Copy the first line of the entries below and every line after it through the line containing "- 챗봇을 활용한 회의록 정리, 연구자료 요약 등". Do not include pictures.
━━━ SOURCE DATA ━━━
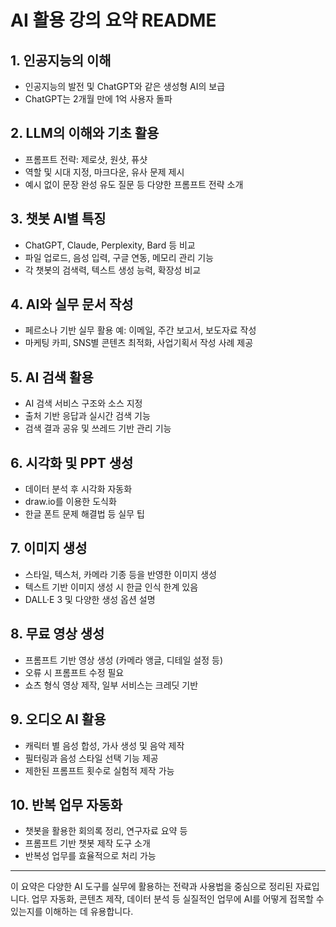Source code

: # AI 활용 강의 요약 README

## 1. 인공지능의 이해
- 인공지능의 발전 및 ChatGPT와 같은 생성형 AI의 보급
- ChatGPT는 2개월 만에 1억 사용자 돌파

## 2. LLM의 이해와 기초 활용
- 프롬프트 전략: 제로샷, 원샷, 퓨샷
- 역할 및 시대 지정, 마크다운, 유사 문제 제시
- 예시 없이 문장 완성 유도 질문 등 다양한 프롬프트 전략 소개

## 3. 챗봇 AI별 특징
- ChatGPT, Claude, Perplexity, Bard 등 비교
- 파일 업로드, 음성 입력, 구글 연동, 메모리 관리 기능
- 각 챗봇의 검색력, 텍스트 생성 능력, 확장성 비교

## 4. AI와 실무 문서 작성
- 페르소나 기반 실무 활용 예: 이메일, 주간 보고서, 보도자료 작성
- 마케팅 카피, SNS별 콘텐츠 최적화, 사업기획서 작성 사례 제공

## 5. AI 검색 활용
- AI 검색 서비스 구조와 소스 지정
- 출처 기반 응답과 실시간 검색 기능
- 검색 결과 공유 및 쓰레드 기반 관리 기능

## 6. 시각화 및 PPT 생성
- 데이터 분석 후 시각화 자동화
- draw.io를 이용한 도식화
- 한글 폰트 문제 해결법 등 실무 팁

## 7. 이미지 생성
- 스타일, 텍스처, 카메라 기종 등을 반영한 이미지 생성
- 텍스트 기반 이미지 생성 시 한글 인식 한계 있음
- DALL·E 3 및 다양한 생성 옵션 설명

## 8. 무료 영상 생성
- 프롬프트 기반 영상 생성 (카메라 앵글, 디테일 설정 등)
- 오류 시 프롬프트 수정 필요
- 쇼츠 형식 영상 제작, 일부 서비스는 크레딧 기반

## 9. 오디오 AI 활용
- 캐릭터 별 음성 합성, 가사 생성 및 음악 제작
- 필터링과 음성 스타일 선택 기능 제공
- 제한된 프롬프트 횟수로 실험적 제작 가능

## 10. 반복 업무 자동화
- 챗봇을 활용한 회의록 정리, 연구자료 요약 등
- 프롬프트 기반 챗봇 제작 도구 소개
- 반복성 업무를 효율적으로 처리 가능

---

이 요약은 다양한 AI 도구를 실무에 활용하는 전략과 사용법을 중심으로 정리된 자료입니다. 업무 자동화, 콘텐츠 제작, 데이터 분석 등 실질적인 업무에 AI를 어떻게 접목할 수 있는지를 이해하는 데 유용합니다.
━━━
_RESPONSE BOX_
Source code

: # AI 활용 강의 요약 README

## 1. 인공지능의 이해
- 인공지능의 발전 및 ChatGPT와 같은 생성형 AI의 보급
- ChatGPT는 2개월 만에 1억 사용자 돌파

## 2. LLM의 이해와 기초 활용
- 프롬프트 전략: 제로샷, 원샷, 퓨샷
- 역할 및 시대 지정, 마크다운, 유사 문제 제시
- 예시 없이 문장 완성 유도 질문 등 다양한 프롬프트 전략 소개

## 3. 챗봇 AI별 특징
- ChatGPT, Claude, Perplexity, Bard 등 비교
- 파일 업로드, 음성 입력, 구글 연동, 메모리 관리 기능
- 각 챗봇의 검색력, 텍스트 생성 능력, 확장성 비교

## 4. AI와 실무 문서 작성
- 페르소나 기반 실무 활용 예: 이메일, 주간 보고서, 보도자료 작성
- 마케팅 카피, SNS별 콘텐츠 최적화, 사업기획서 작성 사례 제공

## 5. AI 검색 활용
- AI 검색 서비스 구조와 소스 지정
- 출처 기반 응답과 실시간 검색 기능
- 검색 결과 공유 및 쓰레드 기반 관리 기능

## 6. 시각화 및 PPT 생성
- 데이터 분석 후 시각화 자동화
- draw.io를 이용한 도식화
- 한글 폰트 문제 해결법 등 실무 팁

## 7. 이미지 생성
- 스타일, 텍스처, 카메라 기종 등을 반영한 이미지 생성
- 텍스트 기반 이미지 생성 시 한글 인식 한계 있음
- DALL·E 3 및 다양한 생성 옵션 설명

## 8. 무료 영상 생성
- 프롬프트 기반 영상 생성 (카메라 앵글, 디테일 설정 등)
- 오류 시 프롬프트 수정 필요
- 쇼츠 형식 영상 제작, 일부 서비스는 크레딧 기반

## 9. 오디오 AI 활용
- 캐릭터 별 음성 합성, 가사 생성 및 음악 제작
- 필터링과 음성 스타일 선택 기능 제공
- 제한된 프롬프트 횟수로 실험적 제작 가능

## 10. 반복 업무 자동화
- 챗봇을 활용한 회의록 정리, 연구자료 요약 등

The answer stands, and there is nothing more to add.